== DATA FOR REVIEW ==
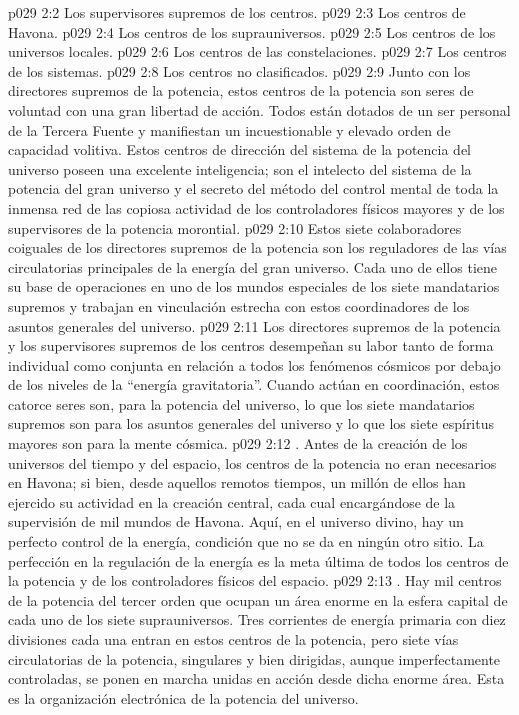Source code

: \vs p029 2:2 Los supervisores supremos de los centros.
\vs p029 2:3 Los centros de Havona.
\vs p029 2:4 Los centros de los suprauniversos.
\vs p029 2:5 Los centros de los universos locales.
\vs p029 2:6 Los centros de las constelaciones.
\vs p029 2:7 Los centros de los sistemas.
\vs p029 2:8 Los centros no clasificados.
\vs p029 2:9 \pc Junto con los directores supremos de la potencia, estos centros de la potencia son seres de voluntad con una gran libertad de acción. Todos están dotados de un ser personal de la Tercera Fuente y manifiestan un incuestionable y elevado orden de capacidad volitiva. Estos centros de dirección del sistema de la potencia del universo poseen una excelente inteligencia; son el intelecto del sistema de la potencia del gran universo y el secreto del método del control mental de toda la inmensa red de las copiosa actividad de los controladores físicos mayores y de los supervisores de la potencia morontial.
\vs p029 2:10  Estos siete colaboradores coiguales de los directores supremos de la potencia son los reguladores de las vías circulatorias principales de la energía del gran universo. Cada uno de ellos tiene su base de operaciones en uno de los mundos especiales de los siete mandatarios supremos y trabajan en vinculación estrecha con estos coordinadores de los asuntos generales del universo.
\vs p029 2:11 Los directores supremos de la potencia y los supervisores supremos de los centros desempeñan su labor tanto de forma individual como conjunta en relación a todos los fenómenos cósmicos por debajo de los niveles de la “energía gravitatoria”. Cuando actúan en coordinación, estos catorce seres son, para la potencia del universo, lo que los siete mandatarios supremos son para los asuntos generales del universo y lo que los siete espíritus mayores son para la mente cósmica.
\vs p029 2:12 . Antes de la creación de los universos del tiempo y del espacio, los centros de la potencia no eran necesarios en Havona; si bien, desde aquellos remotos tiempos, un millón de ellos han ejercido su actividad en la creación central, cada cual encargándose de la supervisión de mil mundos de Havona. Aquí, en el universo divino, hay un perfecto control de la energía, condición que no se da en ningún otro sitio. La perfección en la regulación de la energía es la meta última de todos los centros de la potencia y de los controladores físicos del espacio.
\vs p029 2:13 . Hay mil centros de la potencia del tercer orden que ocupan un área enorme en la esfera capital de cada uno de los siete suprauniversos. Tres corrientes de energía primaria con diez divisiones cada una entran en estos centros de la potencia, pero siete vías circulatorias de la potencia, singulares y bien dirigidas, aunque imperfectamente controladas, se ponen en marcha unidas en acción desde dicha enorme área. Esta es la organización electrónica de la potencia del universo.
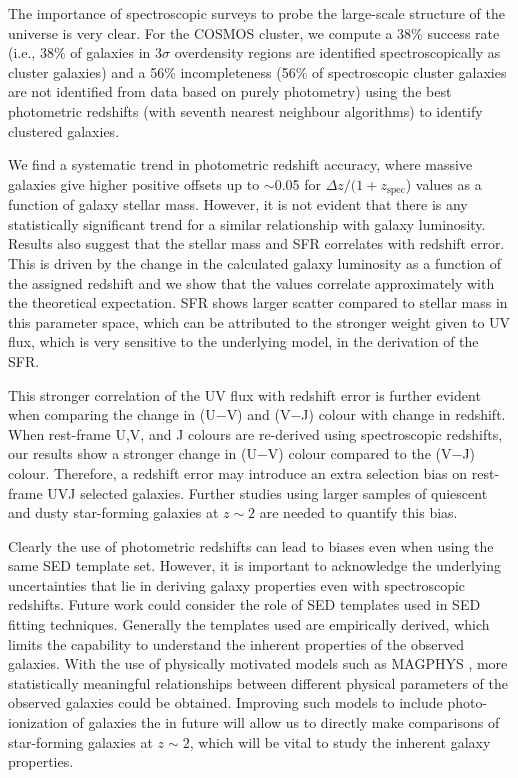 \documentclass[iop]{emulateapj}
\begin{document}
The importance of spectroscopic surveys to probe the large-scale structure of the universe is very clear. For the COSMOS \citet{Yuan2014} cluster, we compute a 38\% success rate (i.e., 38\% of galaxies in $3\sigma$ overdensity regions are identified spectroscopically as cluster galaxies) and a 56\% incompleteness (56\% of spectroscopic cluster galaxies are not identified from data based on purely photometry) using the best photometric redshifts (with seventh nearest neighbour algorithms) to identify clustered galaxies. 

We find a systematic trend in photometric redshift accuracy, where massive galaxies give higher positive offsets up to $\sim$0.05 for $\Delta z/(1+z_\mathrm{spec}$) values as a function of galaxy stellar mass. However, it is not evident that there is any statistically significant trend for a similar relationship with galaxy luminosity. 
Results also suggest that the stellar mass and SFR correlates with redshift error. This is driven by the change in the calculated galaxy luminosity as a function of the assigned redshift and we show that the values correlate approximately with the theoretical expectation. SFR shows larger scatter compared to stellar mass in this parameter space, which can be attributed to the stronger weight given to UV flux, which is very sensitive to the underlying model, in the derivation of the SFR. 


This stronger correlation of the UV flux with redshift error is further evident when comparing the change in (U$-$V) and (V$-$J) colour with change in redshift. When rest-frame U,V, and J colours are re-derived using spectroscopic redshifts, our results show a stronger change in (U$-$V) colour compared to the (V$-$J) colour. Therefore, a redshift error may introduce an extra selection bias on rest-frame UVJ selected galaxies.  Further studies using larger samples of quiescent and dusty star-forming galaxies at $z\sim2$ are needed to quantify this bias. 



Clearly the use of photometric redshifts can lead to biases even when using the same SED template set. However, it is important to acknowledge the underlying uncertainties that lie in deriving galaxy properties even with spectroscopic redshifts. 
Future work could consider the role of SED templates used in SED fitting techniques. Generally the templates used are empirically derived, which limits the capability to understand the inherent properties of the observed galaxies. With the use of physically motivated models such as MAGPHYS \citep{daCunha2008}, more statistically meaningful relationships between different physical parameters of the observed galaxies could be obtained. Improving such models to include photo-ionization of galaxies the in future will allow us to directly make comparisons of star-forming galaxies at $z\sim2$, which will be vital to study the inherent galaxy properties. 
\end{document}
===
- WHAT YOU HAVE TO DO: Whenever a line includes the word "mundos", pull it out of the entries.

- RESULT FOR THIS EXERCISE:
\vs p029 2:10  Estos siete colaboradores coiguales de los directores supremos de la potencia son los reguladores de las vías circulatorias principales de la energía del gran universo. Cada uno de ellos tiene su base de operaciones en uno de los mundos especiales de los siete mandatarios supremos y trabajan en vinculación estrecha con estos coordinadores de los asuntos generales del universo.
\vs p029 2:12 . Antes de la creación de los universos del tiempo y del espacio, los centros de la potencia no eran necesarios en Havona; si bien, desde aquellos remotos tiempos, un millón de ellos han ejercido su actividad en la creación central, cada cual encargándose de la supervisión de mil mundos de Havona. Aquí, en el universo divino, hay un perfecto control de la energía, condición que no se da en ningún otro sitio. La perfección en la regulación de la energía es la meta última de todos los centros de la potencia y de los controladores físicos del espacio.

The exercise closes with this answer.